● **Task prompt**: Leave the images out, and otherwise write out each entry exactly.

** Opening Extracted entries block **

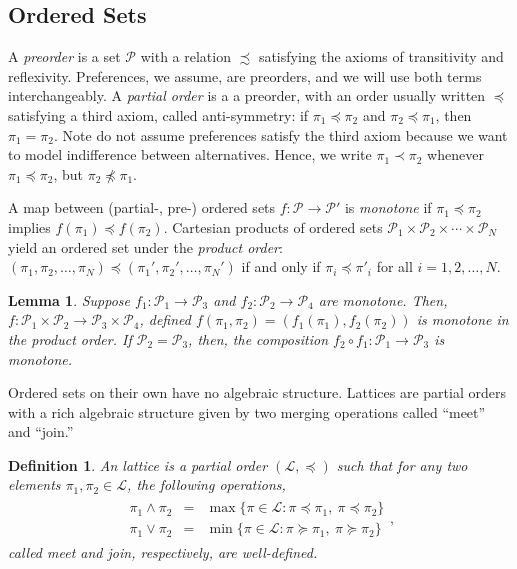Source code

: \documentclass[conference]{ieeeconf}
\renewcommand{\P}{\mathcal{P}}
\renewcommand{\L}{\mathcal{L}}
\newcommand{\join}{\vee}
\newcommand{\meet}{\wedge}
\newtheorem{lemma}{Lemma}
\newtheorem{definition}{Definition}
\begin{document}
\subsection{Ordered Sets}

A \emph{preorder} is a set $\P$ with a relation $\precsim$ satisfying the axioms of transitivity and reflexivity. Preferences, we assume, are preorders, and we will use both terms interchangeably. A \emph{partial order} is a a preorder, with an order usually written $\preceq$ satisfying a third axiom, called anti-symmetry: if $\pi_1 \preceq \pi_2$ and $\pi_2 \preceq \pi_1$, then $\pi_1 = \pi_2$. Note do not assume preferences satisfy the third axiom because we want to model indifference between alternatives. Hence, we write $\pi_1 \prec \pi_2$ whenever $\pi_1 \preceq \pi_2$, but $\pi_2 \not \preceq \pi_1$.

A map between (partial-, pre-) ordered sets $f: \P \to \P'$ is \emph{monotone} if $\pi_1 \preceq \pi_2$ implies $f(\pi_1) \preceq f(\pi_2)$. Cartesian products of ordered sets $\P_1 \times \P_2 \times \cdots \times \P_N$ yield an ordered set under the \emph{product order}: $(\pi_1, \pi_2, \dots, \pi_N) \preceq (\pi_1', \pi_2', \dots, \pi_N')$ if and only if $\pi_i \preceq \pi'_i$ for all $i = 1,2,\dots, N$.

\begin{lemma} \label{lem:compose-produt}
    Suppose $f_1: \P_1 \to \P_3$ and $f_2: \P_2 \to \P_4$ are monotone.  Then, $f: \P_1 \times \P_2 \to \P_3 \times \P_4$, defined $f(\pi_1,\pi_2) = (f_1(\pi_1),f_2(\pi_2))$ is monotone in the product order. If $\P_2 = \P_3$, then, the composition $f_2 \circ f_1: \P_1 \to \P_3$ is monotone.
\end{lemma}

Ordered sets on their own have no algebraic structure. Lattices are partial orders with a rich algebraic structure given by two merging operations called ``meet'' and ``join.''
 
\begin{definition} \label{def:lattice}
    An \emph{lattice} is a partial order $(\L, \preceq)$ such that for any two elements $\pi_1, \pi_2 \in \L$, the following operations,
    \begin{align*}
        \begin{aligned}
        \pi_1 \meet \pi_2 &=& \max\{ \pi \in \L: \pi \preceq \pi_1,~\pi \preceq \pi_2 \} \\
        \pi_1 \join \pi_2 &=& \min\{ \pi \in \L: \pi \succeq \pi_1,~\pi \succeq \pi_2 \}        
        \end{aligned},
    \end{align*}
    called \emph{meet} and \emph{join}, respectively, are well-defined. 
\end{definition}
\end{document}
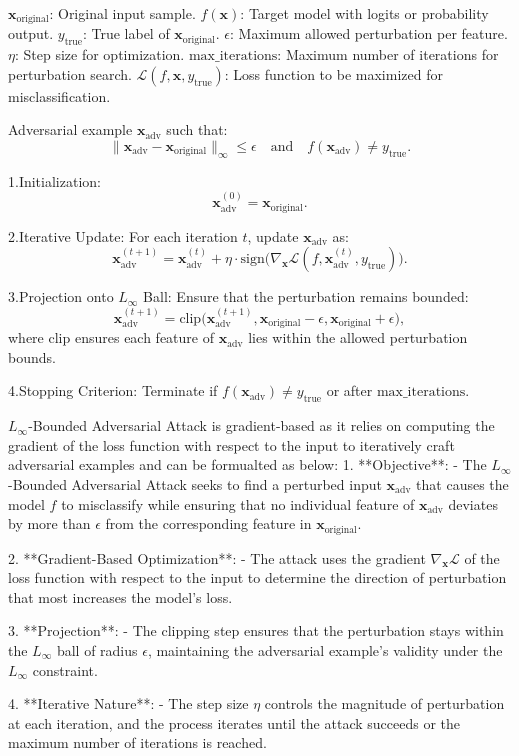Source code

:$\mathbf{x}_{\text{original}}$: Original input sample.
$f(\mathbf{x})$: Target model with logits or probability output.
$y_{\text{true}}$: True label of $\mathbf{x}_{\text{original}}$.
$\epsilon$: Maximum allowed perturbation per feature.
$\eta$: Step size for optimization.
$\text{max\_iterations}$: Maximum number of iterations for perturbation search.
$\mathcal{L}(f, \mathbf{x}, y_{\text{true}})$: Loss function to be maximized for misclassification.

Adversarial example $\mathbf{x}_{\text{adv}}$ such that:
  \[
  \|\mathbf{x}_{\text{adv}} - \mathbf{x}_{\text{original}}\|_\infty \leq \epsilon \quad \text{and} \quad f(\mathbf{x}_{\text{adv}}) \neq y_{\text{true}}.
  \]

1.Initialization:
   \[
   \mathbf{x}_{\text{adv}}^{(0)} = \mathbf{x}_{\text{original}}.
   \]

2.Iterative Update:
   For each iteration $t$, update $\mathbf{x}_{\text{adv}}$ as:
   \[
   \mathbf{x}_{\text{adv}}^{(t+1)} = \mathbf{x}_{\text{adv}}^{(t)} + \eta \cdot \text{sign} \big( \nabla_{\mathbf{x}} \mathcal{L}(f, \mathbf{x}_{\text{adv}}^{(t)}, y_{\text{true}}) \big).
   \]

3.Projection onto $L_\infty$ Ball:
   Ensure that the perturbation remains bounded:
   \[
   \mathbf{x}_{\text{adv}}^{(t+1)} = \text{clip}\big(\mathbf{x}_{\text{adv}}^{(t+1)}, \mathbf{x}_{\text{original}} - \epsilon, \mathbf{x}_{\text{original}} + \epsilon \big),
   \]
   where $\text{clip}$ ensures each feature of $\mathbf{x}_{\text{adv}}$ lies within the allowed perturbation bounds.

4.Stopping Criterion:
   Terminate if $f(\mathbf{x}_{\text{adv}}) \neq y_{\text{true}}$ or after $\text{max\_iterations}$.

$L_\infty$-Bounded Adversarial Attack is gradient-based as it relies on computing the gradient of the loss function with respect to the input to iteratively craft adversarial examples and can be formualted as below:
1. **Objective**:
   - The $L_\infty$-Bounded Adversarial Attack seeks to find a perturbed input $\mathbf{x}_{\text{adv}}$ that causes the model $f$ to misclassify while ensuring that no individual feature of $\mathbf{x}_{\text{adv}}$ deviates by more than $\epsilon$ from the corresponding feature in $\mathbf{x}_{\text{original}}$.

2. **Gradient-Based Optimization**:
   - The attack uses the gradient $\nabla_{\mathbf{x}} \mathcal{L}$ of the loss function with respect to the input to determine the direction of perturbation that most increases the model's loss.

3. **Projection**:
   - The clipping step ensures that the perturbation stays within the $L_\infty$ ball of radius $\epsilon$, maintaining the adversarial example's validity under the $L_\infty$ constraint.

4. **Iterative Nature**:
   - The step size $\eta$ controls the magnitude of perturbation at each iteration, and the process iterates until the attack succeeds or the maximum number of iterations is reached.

** Closing Extracted entries block **

● **Exercise output**:
Source code

: \documentclass[conference]{ieeeconf}
\renewcommand{\P}{\mathcal{P}}
\renewcommand{\L}{\mathcal{L}}
\newcommand{\join}{\vee}
\newcommand{\meet}{\wedge}
\newtheorem{lemma}{Lemma}
\newtheorem{definition}{Definition}
\begin{document}
\subsection{Ordered Sets}

A \emph{preorder} is a set $\P$ with a relation $\precsim$ satisfying the axioms of transitivity and reflexivity. Preferences, we assume, are preorders, and we will use both terms interchangeably. A \emph{partial order} is a a preorder, with an order usually written $\preceq$ satisfying a third axiom, called anti-symmetry: if $\pi_1 \preceq \pi_2$ and $\pi_2 \preceq \pi_1$, then $\pi_1 = \pi_2$. Note do not assume preferences satisfy the third axiom because we want to model indifference between alternatives. Hence, we write $\pi_1 \prec \pi_2$ whenever $\pi_1 \preceq \pi_2$, but $\pi_2 \not \preceq \pi_1$.

A map between (partial-, pre-) ordered sets $f: \P \to \P'$ is \emph{monotone} if $\pi_1 \preceq \pi_2$ implies $f(\pi_1) \preceq f(\pi_2)$. Cartesian products of ordered sets $\P_1 \times \P_2 \times \cdots \times \P_N$ yield an ordered set under the \emph{product order}: $(\pi_1, \pi_2, \dots, \pi_N) \preceq (\pi_1', \pi_2', \dots, \pi_N')$ if and only if $\pi_i \preceq \pi'_i$ for all $i = 1,2,\dots, N$.

\begin{lemma} \label{lem:compose-produt}
    Suppose $f_1: \P_1 \to \P_3$ and $f_2: \P_2 \to \P_4$ are monotone.  Then, $f: \P_1 \times \P_2 \to \P_3 \times \P_4$, defined $f(\pi_1,\pi_2) = (f_1(\pi_1),f_2(\pi_2))$ is monotone in the product order. If $\P_2 = \P_3$, then, the composition $f_2 \circ f_1: \P_1 \to \P_3$ is monotone.
\end{lemma}

Ordered sets on their own have no algebraic structure. Lattices are partial orders with a rich algebraic structure given by two merging operations called ``meet'' and ``join.''
 
\begin{definition} \label{def:lattice}
    An \emph{lattice} is a partial order $(\L, \preceq)$ such that for any two elements $\pi_1, \pi_2 \in \L$, the following operations,
    \begin{align*}
        \begin{aligned}
        \pi_1 \meet \pi_2 &=& \max\{ \pi \in \L: \pi \preceq \pi_1,~\pi \preceq \pi_2 \} \\
        \pi_1 \join \pi_2 &=& \min\{ \pi \in \L: \pi \succeq \pi_1,~\pi \succeq \pi_2 \}        
        \end{aligned},
    \end{align*}
    called \emph{meet} and \emph{join}, respectively, are well-defined. 
\end{definition}
\end{document}
Source code

:$\mathbf{x}_{\text{original}}$: Original input sample.
$f(\mathbf{x})$: Target model with logits or probability output.
$y_{\text{true}}$: True label of $\mathbf{x}_{\text{original}}$.
$\epsilon$: Maximum allowed perturbation per feature.
$\eta$: Step size for optimization.
$\text{max\_iterations}$: Maximum number of iterations for perturbation search.
$\mathcal{L}(f, \mathbf{x}, y_{\text{true}})$: Loss function to be maximized for misclassification.

Adversarial example $\mathbf{x}_{\text{adv}}$ such that:
  \[
  \|\mathbf{x}_{\text{adv}} - \mathbf{x}_{\text{original}}\|_\infty \leq \epsilon \quad \text{and} \quad f(\mathbf{x}_{\text{adv}}) \neq y_{\text{true}}.
  \]

1.Initialization:
   \[
   \mathbf{x}_{\text{adv}}^{(0)} = \mathbf{x}_{\text{original}}.
   \]

2.Iterative Update:
   For each iteration $t$, update $\mathbf{x}_{\text{adv}}$ as:
   \[
   \mathbf{x}_{\text{adv}}^{(t+1)} = \mathbf{x}_{\text{adv}}^{(t)} + \eta \cdot \text{sign} \big( \nabla_{\mathbf{x}} \mathcal{L}(f, \mathbf{x}_{\text{adv}}^{(t)}, y_{\text{true}}) \big).
   \]

3.Projection onto $L_\infty$ Ball:
   Ensure that the perturbation remains bounded:
   \[
   \mathbf{x}_{\text{adv}}^{(t+1)} = \text{clip}\big(\mathbf{x}_{\text{adv}}^{(t+1)}, \mathbf{x}_{\text{original}} - \epsilon, \mathbf{x}_{\text{original}} + \epsilon \big),
   \]
   where $\text{clip}$ ensures each feature of $\mathbf{x}_{\text{adv}}$ lies within the allowed perturbation bounds.

4.Stopping Criterion:
   Terminate if $f(\mathbf{x}_{\text{adv}}) \neq y_{\text{true}}$ or after $\text{max\_iterations}$.

$L_\infty$-Bounded Adversarial Attack is gradient-based as it relies on computing the gradient of the loss function with respect to the input to iteratively craft adversarial examples and can be formualted as below:
1. **Objective**:
   - The $L_\infty$-Bounded Adversarial Attack seeks to find a perturbed input $\mathbf{x}_{\text{adv}}$ that causes the model $f$ to misclassify while ensuring that no individual feature of $\mathbf{x}_{\text{adv}}$ deviates by more than $\epsilon$ from the corresponding feature in $\mathbf{x}_{\text{original}}$.

2. **Gradient-Based Optimization**:
   - The attack uses the gradient $\nabla_{\mathbf{x}} \mathcal{L}$ of the loss function with respect to the input to determine the direction of perturbation that most increases the model's loss.

3. **Projection**:
   - The clipping step ensures that the perturbation stays within the $L_\infty$ ball of radius $\epsilon$, maintaining the adversarial example's validity under the $L_\infty$ constraint.

4. **Iterative Nature**:
   - The step size $\eta$ controls the magnitude of perturbation at each iteration, and the process iterates until the attack succeeds or the maximum number of iterations is reached.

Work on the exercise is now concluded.